● WHAT YOU WILL DO: Each line of the entries that contains the word "float" adds one. Reply with the resulting number only.

(Document images with source code)
┄┄┄┄┄┄┄┄┄┄┄┄┄┄┄┄┄┄┄┄

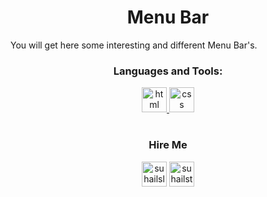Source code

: <h1 align="center">Menu Bar</h1>

<p>You will get here some interesting and different Menu Bar's.</p>

<h3 align="center">Languages and Tools:</h3>
<p align="center"> 
<a href="https://developer.mozilla.org/en-US/docs/Web/html" target="_blank" title="HTML - Hypertext Markup Language" rel="noreferrer"> <img src="https://cdn-icons-png.flaticon.com/512/202/202303.png" alt="html logo" width="40" height="40"/> </a>
<a href="https://developer.mozilla.org/en-US/docs/Web/css" target="_blank" title="CSS - Cascading Style Sheet" rel="noreferrer"> <img src="https://cdn-icons-png.flaticon.com/512/202/202318.png" alt="css logo" width="40" height="40"/> </a>
  
<h1></h1>
<h3 align="center">Hire Me</h3>
<p align="center">
<a href="https://linkedin.com/in/suhailslnhandle" target="blank" title="Linedin"><img align="center" src="https://cdn-icons.flaticon.com/png/512/3670/premium/3670129.png?token=exp=1659378458~hmac=12f25d869ee93144fbc53518d00071ea" alt="suhailslnhandle" height="40" width="40" /></a>
<a href="https://twitter.com/suhailstrhandle" target="blank" title="Twitter"><img align="center" src="https://cdn-icons.flaticon.com/png/512/3670/premium/3670127.png?token=exp=1659378458~hmac=83c5817af6b0763b0de5d9ea67ef33a9" alt="suhailstrhandle" height="40" width="40" /></a>
</p>
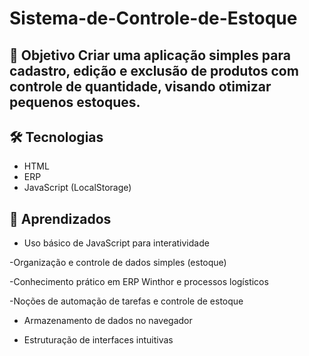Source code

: # **Sistema-de-Controle-de-Estoque**
## 📌 Objetivo Criar uma aplicação simples para cadastro, edição e exclusão de produtos com controle de quantidade, visando otimizar pequenos estoques.

## 🛠 **Tecnologias**
- HTML
- ERP
- JavaScript (LocalStorage)

## 📖 **Aprendizados**
- Uso básico de JavaScript para interatividade

-Organização e controle de dados simples (estoque)

-Conhecimento prático em ERP Winthor e processos logísticos

-Noções de automação de tarefas e controle de estoque

- Armazenamento de dados no navegador

- Estruturação de interfaces intuitivas
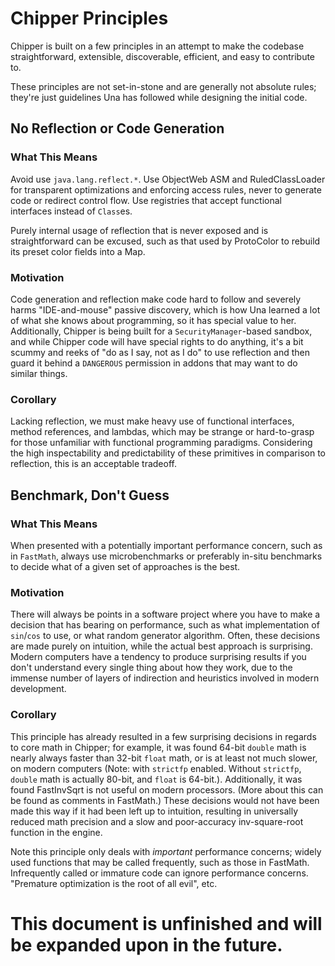 # Chipper Principles
Chipper is built on a few principles in an attempt to make the codebase
straightforward, extensible, discoverable, efficient, and easy to contribute to.

These principles are not set-in-stone and are generally not absolute rules;
they're just guidelines Una has followed while designing the initial code.

## No Reflection or Code Generation

### What This Means
Avoid use `java.lang.reflect.*`. Use ObjectWeb ASM and RuledClassLoader for
transparent optimizations and enforcing access rules, never to generate code
or redirect control flow. Use registries that accept functional interfaces
instead of `Class`es.

Purely internal usage of reflection that is never exposed and is straightforward
can be excused, such as that used by ProtoColor to rebuild its preset color
fields into a Map.

### Motivation
Code generation and reflection make code hard to follow and severely harms
"IDE-and-mouse" passive discovery, which is how Una learned a lot of what she
knows about programming, so it has special value to her. Additionally, Chipper
is being built for a `SecurityManager`-based sandbox, and while Chipper code
will have special rights to do anything, it's a bit scummy and reeks of "do as
I say, not as I do" to use reflection and then guard it behind a `DANGEROUS`
permission in addons that may want to do similar things.

### Corollary
Lacking reflection, we must make heavy use of functional interfaces, method
references, and lambdas, which may be strange or hard-to-grasp for those
unfamiliar with functional programming paradigms. Considering the high
inspectability and predictability of these primitives in comparison to
reflection, this is an acceptable tradeoff.

## Benchmark, Don't Guess

### What This Means
When presented with a potentially important performance concern, such as in
`FastMath`, always use microbenchmarks or preferably in-situ benchmarks to
decide what of a given set of approaches is the best.

### Motivation
There will always be points in a software project where you have to make a
decision that has bearing on performance, such as what implementation of
`sin`/`cos` to use, or what random generator algorithm. Often, these decisions
are made purely on intuition, while the actual best approach is surprising.
Modern computers have a tendency to produce surprising results if you don't
understand every single thing about how they work, due to the immense number of
layers of indirection and heuristics involved in modern development.

### Corollary
This principle has already resulted in a few surprising decisions in regards to
core math in Chipper; for example, it was found 64-bit `double` math is nearly
always faster than 32-bit `float` math, or is at least not much slower, on
modern computers (Note: with `strictfp` enabled. Without `strictfp`, `double`
math is actually 80-bit, and `float` is 64-bit.). Additionally, it was found
FastInvSqrt is not useful on modern processors. (More about this can be found
as comments in FastMath.) These decisions would not have been made this way if
it had been left up to intuition, resulting in universally reduced math
precision and a slow and poor-accuracy inv-square-root function in the engine.

Note this principle only deals with *important* performance concerns; widely
used functions that may be called frequently, such as those in FastMath.
Infrequently called or immature code can ignore performance concerns. "Premature
optimization is the root of all evil", etc.

# This document is unfinished and will be expanded upon in the future.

┄┄┄┄┄┄┄┄┄┄┄┄┄┄┄┄┄┄┄┄

● RESPONSE BELOW: 2